### Input material
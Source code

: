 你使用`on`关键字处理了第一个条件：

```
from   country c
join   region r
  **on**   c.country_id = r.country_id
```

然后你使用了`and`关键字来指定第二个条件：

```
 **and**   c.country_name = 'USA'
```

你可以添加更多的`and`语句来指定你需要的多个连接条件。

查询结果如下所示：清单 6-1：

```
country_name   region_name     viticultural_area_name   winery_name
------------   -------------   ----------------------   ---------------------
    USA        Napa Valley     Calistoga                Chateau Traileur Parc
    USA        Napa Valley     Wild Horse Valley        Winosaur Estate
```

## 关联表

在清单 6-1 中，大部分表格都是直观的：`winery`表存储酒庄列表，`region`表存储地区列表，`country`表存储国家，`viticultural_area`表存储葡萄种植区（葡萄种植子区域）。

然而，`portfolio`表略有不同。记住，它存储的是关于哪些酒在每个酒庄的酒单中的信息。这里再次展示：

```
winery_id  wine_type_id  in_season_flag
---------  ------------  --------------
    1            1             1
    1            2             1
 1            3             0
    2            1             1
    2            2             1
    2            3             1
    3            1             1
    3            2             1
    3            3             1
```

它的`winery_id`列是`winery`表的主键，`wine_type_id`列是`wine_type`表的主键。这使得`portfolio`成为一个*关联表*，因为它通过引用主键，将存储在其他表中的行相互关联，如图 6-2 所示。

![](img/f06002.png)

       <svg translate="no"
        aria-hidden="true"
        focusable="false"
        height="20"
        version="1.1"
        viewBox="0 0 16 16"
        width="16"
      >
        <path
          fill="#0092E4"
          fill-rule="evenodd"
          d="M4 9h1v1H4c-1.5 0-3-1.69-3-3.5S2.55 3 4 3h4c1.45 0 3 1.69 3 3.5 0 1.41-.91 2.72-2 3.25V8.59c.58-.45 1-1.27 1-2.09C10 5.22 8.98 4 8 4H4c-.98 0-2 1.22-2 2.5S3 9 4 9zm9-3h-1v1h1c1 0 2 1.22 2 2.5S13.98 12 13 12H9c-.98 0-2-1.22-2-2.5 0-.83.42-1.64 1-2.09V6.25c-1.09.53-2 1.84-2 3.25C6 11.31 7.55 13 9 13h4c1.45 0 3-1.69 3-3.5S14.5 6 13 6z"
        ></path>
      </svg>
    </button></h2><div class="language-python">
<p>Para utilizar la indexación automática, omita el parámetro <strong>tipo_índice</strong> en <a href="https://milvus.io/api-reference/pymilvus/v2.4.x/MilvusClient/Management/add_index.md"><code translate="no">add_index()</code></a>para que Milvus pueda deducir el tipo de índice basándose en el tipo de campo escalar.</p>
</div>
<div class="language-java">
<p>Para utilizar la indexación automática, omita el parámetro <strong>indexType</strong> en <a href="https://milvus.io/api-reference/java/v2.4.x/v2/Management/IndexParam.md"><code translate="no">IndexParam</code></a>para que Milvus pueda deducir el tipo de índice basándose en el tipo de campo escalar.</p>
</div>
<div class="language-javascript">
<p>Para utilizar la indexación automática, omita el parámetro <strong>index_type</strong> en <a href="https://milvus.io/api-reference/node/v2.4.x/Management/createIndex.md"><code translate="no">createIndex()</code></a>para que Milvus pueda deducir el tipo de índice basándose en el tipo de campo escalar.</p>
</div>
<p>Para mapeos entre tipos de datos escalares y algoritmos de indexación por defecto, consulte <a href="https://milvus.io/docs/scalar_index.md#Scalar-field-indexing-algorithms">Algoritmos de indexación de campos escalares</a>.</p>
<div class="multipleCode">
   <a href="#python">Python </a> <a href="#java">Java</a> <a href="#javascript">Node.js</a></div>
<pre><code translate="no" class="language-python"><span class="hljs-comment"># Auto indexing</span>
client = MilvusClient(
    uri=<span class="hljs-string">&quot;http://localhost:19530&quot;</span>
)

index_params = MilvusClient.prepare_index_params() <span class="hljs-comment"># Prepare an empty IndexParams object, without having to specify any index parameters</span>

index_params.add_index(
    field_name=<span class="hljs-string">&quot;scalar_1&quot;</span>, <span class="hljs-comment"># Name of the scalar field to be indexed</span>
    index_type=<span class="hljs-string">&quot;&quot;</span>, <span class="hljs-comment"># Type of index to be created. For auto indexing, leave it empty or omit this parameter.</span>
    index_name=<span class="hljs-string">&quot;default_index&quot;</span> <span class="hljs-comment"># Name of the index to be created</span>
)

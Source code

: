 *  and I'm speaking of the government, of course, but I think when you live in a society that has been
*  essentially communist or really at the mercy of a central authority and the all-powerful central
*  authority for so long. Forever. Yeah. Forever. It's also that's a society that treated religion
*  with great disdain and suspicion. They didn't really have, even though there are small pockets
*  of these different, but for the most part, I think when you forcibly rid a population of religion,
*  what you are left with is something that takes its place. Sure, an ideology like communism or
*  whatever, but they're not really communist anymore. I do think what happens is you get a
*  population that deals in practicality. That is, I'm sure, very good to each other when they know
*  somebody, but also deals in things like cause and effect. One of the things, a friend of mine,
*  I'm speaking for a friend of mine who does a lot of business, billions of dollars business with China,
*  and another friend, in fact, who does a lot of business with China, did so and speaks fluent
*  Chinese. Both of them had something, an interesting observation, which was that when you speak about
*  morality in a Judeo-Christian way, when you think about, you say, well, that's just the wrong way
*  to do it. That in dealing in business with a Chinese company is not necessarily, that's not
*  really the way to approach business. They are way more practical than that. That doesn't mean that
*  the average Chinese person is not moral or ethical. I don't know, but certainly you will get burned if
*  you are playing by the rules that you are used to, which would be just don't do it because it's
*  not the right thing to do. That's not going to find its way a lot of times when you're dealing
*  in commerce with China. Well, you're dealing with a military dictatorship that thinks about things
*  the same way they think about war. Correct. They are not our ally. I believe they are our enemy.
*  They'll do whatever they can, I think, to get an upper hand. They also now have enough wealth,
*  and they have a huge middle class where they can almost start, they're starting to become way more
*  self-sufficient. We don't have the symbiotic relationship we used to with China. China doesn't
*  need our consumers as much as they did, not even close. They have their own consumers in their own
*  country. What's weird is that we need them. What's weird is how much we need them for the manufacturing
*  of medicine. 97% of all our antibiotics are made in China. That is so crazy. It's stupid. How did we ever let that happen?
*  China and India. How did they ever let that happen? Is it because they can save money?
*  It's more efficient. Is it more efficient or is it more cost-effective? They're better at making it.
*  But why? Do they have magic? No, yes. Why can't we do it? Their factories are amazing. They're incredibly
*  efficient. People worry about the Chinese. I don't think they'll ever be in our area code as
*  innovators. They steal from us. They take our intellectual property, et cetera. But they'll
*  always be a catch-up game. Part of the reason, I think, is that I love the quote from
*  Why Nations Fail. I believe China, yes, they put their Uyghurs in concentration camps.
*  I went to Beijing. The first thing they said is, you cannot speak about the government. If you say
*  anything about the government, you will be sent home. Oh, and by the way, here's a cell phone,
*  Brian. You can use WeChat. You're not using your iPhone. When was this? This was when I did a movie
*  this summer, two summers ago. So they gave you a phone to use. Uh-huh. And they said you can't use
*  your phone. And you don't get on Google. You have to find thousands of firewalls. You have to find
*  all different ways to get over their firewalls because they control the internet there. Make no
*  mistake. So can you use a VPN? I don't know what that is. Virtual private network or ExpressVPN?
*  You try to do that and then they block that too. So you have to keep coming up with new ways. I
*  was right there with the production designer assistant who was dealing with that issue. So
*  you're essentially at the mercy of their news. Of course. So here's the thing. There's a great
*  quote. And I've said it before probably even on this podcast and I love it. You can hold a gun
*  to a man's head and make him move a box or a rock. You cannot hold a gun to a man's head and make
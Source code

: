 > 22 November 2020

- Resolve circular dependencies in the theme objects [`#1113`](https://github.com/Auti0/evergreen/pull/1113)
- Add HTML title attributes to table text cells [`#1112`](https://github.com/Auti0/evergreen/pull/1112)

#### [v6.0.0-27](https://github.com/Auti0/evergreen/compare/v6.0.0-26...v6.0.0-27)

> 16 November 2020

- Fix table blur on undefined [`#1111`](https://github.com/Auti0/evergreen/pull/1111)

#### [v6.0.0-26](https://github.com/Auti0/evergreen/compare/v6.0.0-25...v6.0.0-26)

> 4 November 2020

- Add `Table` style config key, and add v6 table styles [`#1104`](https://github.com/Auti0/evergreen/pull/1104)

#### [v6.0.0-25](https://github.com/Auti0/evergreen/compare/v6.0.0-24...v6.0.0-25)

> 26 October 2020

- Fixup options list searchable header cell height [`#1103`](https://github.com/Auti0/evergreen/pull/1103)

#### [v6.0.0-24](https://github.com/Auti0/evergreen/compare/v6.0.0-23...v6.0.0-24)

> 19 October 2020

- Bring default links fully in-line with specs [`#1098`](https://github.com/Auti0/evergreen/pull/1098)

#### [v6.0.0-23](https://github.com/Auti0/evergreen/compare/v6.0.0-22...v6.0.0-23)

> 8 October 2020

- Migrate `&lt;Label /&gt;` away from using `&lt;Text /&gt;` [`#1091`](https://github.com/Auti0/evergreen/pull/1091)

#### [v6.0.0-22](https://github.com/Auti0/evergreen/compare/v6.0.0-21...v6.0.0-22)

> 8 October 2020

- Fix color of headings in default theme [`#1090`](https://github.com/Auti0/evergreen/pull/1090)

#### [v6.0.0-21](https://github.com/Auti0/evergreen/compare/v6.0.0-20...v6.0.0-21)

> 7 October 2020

### Work instruction
If a line in the entries above holds the word "efficient", count it; then report the total alone.

### Response below
2